No. No soy un delincuente. Yo soy algo diferente, verán. Soy Nicanor. Un sobreviviente. Porque nunca he matado a nadie, ni he abusado de un menor. Porque yo he robado por hambre y no por ambición. Porque las golpizas brutales que le he dado a más de uno han sido, simplemente, la adquisición de una póliza de seguro que me garantice respeto de los otros que, como yo, son niños de la calle que viven al acecho de la debilidad de otros.

Si se fijan bien, la diferencia está precisamente allí, porque esos otros que se hacen pasar por civilizados y moralmente vacunados, particularmente los que se regodean en la retorica que les lanza a vivir del erario, acaban consumando atrocidades mucho peores a las que me critican, pero sin necesidad, con la panza llena, muy bañaditos, muy perfumaditos, y solamente por ambición, placer o diversión.

De verdad. Soy Nicanor. Solamente un superviviente.

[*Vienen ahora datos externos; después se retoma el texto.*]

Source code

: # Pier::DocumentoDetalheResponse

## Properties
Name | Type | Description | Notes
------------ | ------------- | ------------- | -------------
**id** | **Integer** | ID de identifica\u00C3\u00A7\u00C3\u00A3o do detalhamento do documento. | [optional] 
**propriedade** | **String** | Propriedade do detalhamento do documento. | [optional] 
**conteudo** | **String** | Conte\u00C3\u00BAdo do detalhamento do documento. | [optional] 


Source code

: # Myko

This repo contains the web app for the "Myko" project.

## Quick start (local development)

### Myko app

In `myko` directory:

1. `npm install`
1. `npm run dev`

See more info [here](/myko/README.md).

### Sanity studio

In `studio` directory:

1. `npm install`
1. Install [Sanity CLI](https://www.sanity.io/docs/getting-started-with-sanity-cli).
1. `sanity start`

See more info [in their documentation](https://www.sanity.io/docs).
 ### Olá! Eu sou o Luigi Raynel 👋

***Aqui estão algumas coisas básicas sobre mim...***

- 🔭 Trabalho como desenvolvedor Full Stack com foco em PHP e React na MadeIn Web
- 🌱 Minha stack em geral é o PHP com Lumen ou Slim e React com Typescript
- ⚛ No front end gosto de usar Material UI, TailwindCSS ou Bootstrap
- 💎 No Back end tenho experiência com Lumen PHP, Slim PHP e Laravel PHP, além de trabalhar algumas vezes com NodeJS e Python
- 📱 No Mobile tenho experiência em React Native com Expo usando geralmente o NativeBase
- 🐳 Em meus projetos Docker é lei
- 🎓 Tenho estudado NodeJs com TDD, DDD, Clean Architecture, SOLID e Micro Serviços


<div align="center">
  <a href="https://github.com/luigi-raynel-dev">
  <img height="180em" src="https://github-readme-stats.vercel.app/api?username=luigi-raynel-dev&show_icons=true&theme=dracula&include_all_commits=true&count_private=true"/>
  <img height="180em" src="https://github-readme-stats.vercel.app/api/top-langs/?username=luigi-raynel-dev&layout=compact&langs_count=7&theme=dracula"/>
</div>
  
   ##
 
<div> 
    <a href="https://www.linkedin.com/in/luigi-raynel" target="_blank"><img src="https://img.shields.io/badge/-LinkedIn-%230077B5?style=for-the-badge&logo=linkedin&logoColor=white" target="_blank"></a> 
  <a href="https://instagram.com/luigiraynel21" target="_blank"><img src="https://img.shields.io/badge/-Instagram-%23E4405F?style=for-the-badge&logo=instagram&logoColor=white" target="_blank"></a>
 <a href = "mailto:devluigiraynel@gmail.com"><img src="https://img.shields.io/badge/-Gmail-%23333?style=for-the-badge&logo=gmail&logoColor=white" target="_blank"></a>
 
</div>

Hasta hoy, hasta ahora, porque esta noche puedo terminar como muchos otros compañeros, enloqueciendo por la falta de sentido en mi vida, incorporándome a una banda criminal, matando como autómata para algún cacique, un narco o quien sea; aprovechando convenientemente mi minoría de edad, o, sencillamente, puedo acabar inerte en un basurero municipal, despanzurrado, listo para ser sepultado en una fosa común, sin nadie que me vaya a llorar, nadie que me vaya a echar de menos. Como un trozo de mierda que se degrada indefectiblemente en los llanos suburbanos sin que nadie, pero nadie, siquiera se vaya a enterar que me llamo Nicanor, vivo en la calle y hace siete años asesinaron a mi mamá.